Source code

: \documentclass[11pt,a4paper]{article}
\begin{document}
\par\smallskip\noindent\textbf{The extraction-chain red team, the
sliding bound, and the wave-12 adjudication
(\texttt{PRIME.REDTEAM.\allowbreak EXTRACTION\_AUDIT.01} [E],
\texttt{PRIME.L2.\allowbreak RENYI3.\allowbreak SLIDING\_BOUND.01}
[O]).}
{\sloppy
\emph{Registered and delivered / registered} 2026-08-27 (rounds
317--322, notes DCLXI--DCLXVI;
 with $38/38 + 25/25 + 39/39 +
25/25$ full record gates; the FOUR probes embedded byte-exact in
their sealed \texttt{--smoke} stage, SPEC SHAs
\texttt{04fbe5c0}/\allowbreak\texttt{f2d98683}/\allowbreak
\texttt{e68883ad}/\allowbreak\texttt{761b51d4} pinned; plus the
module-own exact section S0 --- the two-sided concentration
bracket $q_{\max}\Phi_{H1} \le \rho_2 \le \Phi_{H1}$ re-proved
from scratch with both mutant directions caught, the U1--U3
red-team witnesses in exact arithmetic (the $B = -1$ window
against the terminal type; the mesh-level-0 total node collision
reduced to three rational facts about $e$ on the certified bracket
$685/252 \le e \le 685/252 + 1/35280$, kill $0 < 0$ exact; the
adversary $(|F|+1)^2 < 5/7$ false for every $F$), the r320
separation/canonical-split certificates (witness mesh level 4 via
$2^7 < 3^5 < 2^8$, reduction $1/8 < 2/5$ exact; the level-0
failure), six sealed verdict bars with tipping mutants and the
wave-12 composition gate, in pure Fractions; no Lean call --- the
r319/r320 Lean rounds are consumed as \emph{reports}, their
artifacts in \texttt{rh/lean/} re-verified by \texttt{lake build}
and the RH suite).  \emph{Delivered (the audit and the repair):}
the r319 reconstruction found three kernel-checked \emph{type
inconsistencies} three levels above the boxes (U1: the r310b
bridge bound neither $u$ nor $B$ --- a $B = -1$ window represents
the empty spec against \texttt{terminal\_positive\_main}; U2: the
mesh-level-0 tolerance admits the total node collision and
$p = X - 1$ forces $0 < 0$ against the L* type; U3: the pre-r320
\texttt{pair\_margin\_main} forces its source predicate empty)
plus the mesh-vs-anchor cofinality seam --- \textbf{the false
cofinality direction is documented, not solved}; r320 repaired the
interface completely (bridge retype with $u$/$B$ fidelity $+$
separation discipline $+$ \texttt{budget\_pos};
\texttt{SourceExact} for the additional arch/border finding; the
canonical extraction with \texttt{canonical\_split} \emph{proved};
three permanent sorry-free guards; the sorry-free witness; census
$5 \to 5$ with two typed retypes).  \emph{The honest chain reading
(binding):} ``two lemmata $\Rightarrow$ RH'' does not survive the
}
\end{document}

WORK ORDER — Search the entries for the word "canonical". Copy every line where it occurs.

EXERCISE RESULT —
separation/canonical-split certificates (witness mesh level 4 via
canonical extraction with \texttt{canonical\_split} \emph{proved};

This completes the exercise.